BOOKLESS IN BAGHDAD by Shashi Tharoor. Arcade, 2005. 277 pages. $25.00.
Have you ever visited a distant friend or extended family member and been rewarded with a shoebox shuffle? You know, the chai comes first, and then the “Remember when …” comment, followed by the shuffling through an old shoebox of photographs that contains that remembered moment plus other images from the past. Reading Shashi Tharoor’s collection of essays in Bookless in Baghdad is a bit like doing the shoebox shuffle—a pleasant enough trip down memory lane for those who may have read Tharoor’s previous fiction and nonfiction and are interested in the author’s “reflections on writing and writers.”
Tharoor serves as a genial host. A gifted (though at times glib and redundant) storyteller, he takes the reader on a journey that is not unlike his literary childhood—eclectic. After introducing this childhood, Tharoor structures the first chapter around a simple organizing principle: his books, ranging from The Great Indian Novel to God’s Own Country. For someone who (like this reviewer, who praised The Great Indian Novel in these pages in 1991) has read most of these books, this chapter is quite accessible; but for others it might be a bit tiring, not unlike seeing a stranger’s family album.
In the second chapter, our genial host transforms into a literary critic, throwing bouquets and brickbats at an odd mix of writers: P. G. Wodehouse (nostalgic bouquet), Malcolm Muggeridge (eccentric bouquet), Winston Churchill (cantankerous brickbat), John Le Carre (dyspeptic brickbat), Alexander Pushkin (irrelevant bouquet), Pablo Neruda (self-referential bouquet), Nirad Chaudhuri (contemptuous brickbat), R.K. Narayan (sullen brickbat), V.S. Naipaul (sympathetic bouquet), and Salman Rushdie (effusive bouquet).
Tharoor is at his best when he is generous about a writer and focused on the ideas that inform the writing. The finest (and longest) essay in the book is “Salman Rushdie: The Ground Beneath His Feet.” Ostensibly the essay is about the eponymous writer, although only six of the 24 pages are about Rushdie. After praising Rushdie as “one of the best and most important novelists of our time,” Tharoor puts him into soft focus and zooms out to India’s diversity, pluralism, and secularism.
Secularism in India does not mean irreligiousness. Rather, it means, in the Indian tradition, multi-religiousness. In the Calcutta neighborhood where I lived during my high-school years, the wail of the muezzin calling the Islamic faithful to prayer blended with the tinkling bells and chanted mantras at the Shiva temple nearby and the crackling loudspeakers outside the Sikh gurudwara reciting verses from the Granth Sahib. (And St. Paul’s Cathedral was only minutes away.)

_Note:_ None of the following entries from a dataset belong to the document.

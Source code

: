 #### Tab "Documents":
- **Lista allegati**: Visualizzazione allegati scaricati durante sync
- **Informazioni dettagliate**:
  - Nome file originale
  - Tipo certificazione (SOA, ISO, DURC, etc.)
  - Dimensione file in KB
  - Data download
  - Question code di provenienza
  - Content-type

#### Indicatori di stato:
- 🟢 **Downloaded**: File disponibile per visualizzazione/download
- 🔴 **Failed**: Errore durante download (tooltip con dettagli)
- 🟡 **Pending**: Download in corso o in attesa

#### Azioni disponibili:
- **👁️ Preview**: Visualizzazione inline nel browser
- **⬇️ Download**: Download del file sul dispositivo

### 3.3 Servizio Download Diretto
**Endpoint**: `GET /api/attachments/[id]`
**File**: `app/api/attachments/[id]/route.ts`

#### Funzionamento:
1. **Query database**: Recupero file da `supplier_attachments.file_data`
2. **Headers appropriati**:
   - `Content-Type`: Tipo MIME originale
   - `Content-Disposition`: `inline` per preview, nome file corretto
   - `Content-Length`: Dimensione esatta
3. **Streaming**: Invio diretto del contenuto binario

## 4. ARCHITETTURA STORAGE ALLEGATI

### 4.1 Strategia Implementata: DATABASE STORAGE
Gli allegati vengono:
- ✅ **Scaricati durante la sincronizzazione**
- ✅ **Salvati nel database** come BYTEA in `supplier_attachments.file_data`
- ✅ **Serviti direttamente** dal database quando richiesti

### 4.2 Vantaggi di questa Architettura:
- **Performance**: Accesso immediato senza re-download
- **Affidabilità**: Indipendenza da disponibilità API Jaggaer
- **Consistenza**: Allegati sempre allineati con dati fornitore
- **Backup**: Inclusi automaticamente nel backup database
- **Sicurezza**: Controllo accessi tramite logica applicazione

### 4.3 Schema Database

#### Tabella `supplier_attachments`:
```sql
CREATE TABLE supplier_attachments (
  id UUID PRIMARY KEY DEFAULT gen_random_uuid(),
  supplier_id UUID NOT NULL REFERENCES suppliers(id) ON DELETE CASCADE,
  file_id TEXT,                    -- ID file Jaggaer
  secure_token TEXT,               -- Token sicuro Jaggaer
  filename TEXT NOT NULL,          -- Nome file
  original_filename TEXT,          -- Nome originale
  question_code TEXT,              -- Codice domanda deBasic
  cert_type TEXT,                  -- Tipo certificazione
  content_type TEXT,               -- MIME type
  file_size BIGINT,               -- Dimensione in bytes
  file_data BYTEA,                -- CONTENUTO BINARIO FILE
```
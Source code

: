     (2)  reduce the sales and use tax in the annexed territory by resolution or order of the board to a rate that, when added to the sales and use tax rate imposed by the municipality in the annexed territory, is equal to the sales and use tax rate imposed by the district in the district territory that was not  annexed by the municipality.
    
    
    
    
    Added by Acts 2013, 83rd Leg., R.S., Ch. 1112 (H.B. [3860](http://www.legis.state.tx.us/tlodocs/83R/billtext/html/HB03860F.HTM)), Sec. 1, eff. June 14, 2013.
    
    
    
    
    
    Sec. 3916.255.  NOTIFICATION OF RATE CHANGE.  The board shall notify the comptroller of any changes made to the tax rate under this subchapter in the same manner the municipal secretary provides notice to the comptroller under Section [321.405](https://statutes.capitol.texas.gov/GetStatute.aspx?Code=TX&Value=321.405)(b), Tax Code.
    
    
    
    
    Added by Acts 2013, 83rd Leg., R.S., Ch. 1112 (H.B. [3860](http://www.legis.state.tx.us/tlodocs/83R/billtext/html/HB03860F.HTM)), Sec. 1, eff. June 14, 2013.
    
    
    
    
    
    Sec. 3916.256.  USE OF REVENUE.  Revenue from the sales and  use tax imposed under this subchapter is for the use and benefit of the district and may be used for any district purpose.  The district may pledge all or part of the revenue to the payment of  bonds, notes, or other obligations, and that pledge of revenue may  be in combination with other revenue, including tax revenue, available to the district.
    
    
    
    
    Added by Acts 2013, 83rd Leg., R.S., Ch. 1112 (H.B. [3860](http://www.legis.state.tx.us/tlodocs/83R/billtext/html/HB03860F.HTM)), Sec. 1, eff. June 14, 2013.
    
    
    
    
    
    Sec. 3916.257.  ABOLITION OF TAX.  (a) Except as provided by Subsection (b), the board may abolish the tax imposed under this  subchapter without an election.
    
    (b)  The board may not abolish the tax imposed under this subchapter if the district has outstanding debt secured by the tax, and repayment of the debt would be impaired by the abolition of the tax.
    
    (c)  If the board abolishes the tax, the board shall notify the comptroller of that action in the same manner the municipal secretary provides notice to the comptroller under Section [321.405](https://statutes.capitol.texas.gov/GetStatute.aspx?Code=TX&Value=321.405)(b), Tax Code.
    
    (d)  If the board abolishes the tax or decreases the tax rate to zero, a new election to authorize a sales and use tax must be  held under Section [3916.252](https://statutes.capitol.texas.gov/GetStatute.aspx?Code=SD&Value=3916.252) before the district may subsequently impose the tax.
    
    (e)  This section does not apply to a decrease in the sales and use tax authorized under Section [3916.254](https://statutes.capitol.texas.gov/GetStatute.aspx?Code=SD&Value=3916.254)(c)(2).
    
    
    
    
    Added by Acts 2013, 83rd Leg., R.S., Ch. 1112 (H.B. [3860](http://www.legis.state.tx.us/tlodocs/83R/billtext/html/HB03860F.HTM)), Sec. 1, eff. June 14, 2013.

This fine memoir serves as a sociological girder supporting Tharoor’s (and Rushdie’s) thesis that the “singular thing about India is that you can only speak of it in the plural.” Unfortunately, it also highlights the glaring weakness of this under-edited book: repetition. Tharoor repeats his more memorable phrases, performing a kind of self-plagiarism that feels like sloppy writing from a prolific writer.
Perhaps it’s the curse of a collection of previously published essays (which, with one exception, the author and editor do not identify by date or original source). Or perhaps it’s simply a case of Tharoor’s shoebox-of-a-book haphazardly holding the same phrases in different essays, like copies of photos dispersed here and there for lazy viewing after a cup of chai.